Ramos Gin Fizz by Getty Images

The Hotel Monteleone can claim creation of a classic New Orleans cocktail, the Vieux Carre. It was first introduced at the hotel’s famous Carousel Bar by head bartender Walter Bergeron in the 1930s. “He originated it, he says, to do honor to the famed Vieux Carre, that part of New Orleans where the antique shops and the iron lace balconies give sightseers a glimpse into the romance of another day,” Stanley Clisby Arthur wrote in his 1937 book “Famous New Orleans Drinks and How to Mix ’Em.”

The drink is made with rye whiskey, cognac, Italian vermouth, Peychaud’s bitters, Angostura bitters and Benedictine liqueur. It remains the bar’s signature cocktail.

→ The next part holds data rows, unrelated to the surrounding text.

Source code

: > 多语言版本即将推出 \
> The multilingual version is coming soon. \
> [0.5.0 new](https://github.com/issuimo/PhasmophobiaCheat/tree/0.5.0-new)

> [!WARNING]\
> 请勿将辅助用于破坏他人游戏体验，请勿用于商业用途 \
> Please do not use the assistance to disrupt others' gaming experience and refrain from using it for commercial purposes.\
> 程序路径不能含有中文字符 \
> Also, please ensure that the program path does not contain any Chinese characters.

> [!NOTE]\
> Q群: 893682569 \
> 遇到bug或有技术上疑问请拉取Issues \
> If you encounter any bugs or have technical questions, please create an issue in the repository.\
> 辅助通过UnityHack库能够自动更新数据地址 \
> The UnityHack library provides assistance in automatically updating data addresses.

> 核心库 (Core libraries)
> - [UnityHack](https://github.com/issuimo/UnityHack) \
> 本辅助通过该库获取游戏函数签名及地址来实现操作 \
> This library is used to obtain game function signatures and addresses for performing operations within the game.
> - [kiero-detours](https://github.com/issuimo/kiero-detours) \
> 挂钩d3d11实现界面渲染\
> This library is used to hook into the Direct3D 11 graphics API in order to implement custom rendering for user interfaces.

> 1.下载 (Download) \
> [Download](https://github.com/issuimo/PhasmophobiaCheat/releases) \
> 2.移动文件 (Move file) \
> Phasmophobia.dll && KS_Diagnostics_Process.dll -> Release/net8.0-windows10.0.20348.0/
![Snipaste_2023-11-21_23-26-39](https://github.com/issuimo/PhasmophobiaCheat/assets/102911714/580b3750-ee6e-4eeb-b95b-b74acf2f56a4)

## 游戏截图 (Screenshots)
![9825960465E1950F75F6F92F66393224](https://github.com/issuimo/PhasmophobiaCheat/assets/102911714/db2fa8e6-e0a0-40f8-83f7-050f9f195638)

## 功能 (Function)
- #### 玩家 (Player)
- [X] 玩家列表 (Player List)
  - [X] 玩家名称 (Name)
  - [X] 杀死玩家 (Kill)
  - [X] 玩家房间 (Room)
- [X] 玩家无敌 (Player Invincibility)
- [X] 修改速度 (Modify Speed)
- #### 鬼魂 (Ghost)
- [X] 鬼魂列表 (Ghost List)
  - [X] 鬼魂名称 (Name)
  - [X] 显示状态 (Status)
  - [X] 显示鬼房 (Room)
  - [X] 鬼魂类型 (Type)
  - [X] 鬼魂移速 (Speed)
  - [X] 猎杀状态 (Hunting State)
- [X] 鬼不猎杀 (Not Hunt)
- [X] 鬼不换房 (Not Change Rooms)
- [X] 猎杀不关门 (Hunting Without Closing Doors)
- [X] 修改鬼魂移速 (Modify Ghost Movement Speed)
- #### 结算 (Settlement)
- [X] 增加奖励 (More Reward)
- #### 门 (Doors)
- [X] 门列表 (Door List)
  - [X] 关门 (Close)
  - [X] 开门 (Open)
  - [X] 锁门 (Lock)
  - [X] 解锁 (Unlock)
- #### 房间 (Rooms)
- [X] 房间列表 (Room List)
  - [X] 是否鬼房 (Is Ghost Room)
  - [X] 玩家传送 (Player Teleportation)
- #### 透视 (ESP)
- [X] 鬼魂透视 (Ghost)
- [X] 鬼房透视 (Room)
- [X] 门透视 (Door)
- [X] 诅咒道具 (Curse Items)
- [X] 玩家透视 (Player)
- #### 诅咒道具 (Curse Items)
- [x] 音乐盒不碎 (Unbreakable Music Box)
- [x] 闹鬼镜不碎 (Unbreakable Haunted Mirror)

An even older New Orleans drink is the Ramos gin fizz, created by Henry C. Ramos in 1888. Ramos, whose 1928 obituary referred to him as “Carl,” popularized the drink at his Imperial Cabinet saloon at Gravier and Carondelet streets. “Here it was that Henry Ramos served the gin fizz that departed so radically from the other frothy gin mixtures served in New Orleans saloons,” Arthur wrote.

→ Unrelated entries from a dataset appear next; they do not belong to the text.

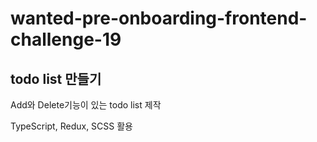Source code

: <h1>wanted-pre-onboarding-frontend-challenge-19</h1>

<h2>todo list 만들기</h2>
<p>Add와 Delete기능이 있는 todo list 제작</p>

<p>TypeScript, Redux, SCSS 활용</p>
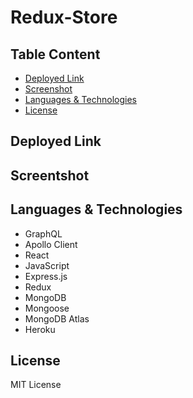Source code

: # Redux-Store

## Table Content
- [Deployed Link](#deployed-link)
- [Screenshot](#screenshot)
- [Languages & Technologies](#languages-&-technologies)
- [License](#license)

## Deployed Link



## Screentshot


## Languages & Technologies
- GraphQL
- Apollo Client
- React
- JavaScript
- Express.js
- Redux
- MongoDB
- Mongoose
- MongoDB Atlas
- Heroku


## License
MIT License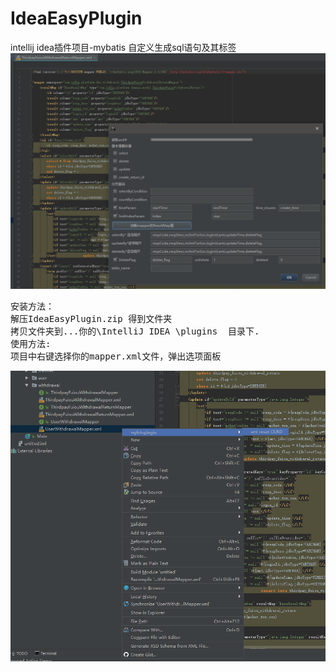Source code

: # IdeaEasyPlugin
intellij idea插件项目-mybatis 自定义生成sql语句及其标签
<img src="demo.png">
<pre>
安装方法：
解压IdeaEasyPlugin.zip 得到文件夹
拷贝文件夹到...你的\IntelliJ IDEA \plugins  目录下.
使用方法:
项目中右键选择你的mapper.xml文件，弹出选项面板
</pre>
<img src="demo2.png">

His recipe explains that the drink is made by vigorously shaking dry gin, orange flower water, lime and lemon juice, an egg white, milk or cream, seltzer water, powdered sugar and vanilla extract. After Prohibition ended, the Roosevelt Hotel bought the rights to the Ramos recipe and it became a signature cocktail at the hotel, where it was Gov. Huey P. Long’s favorite drink.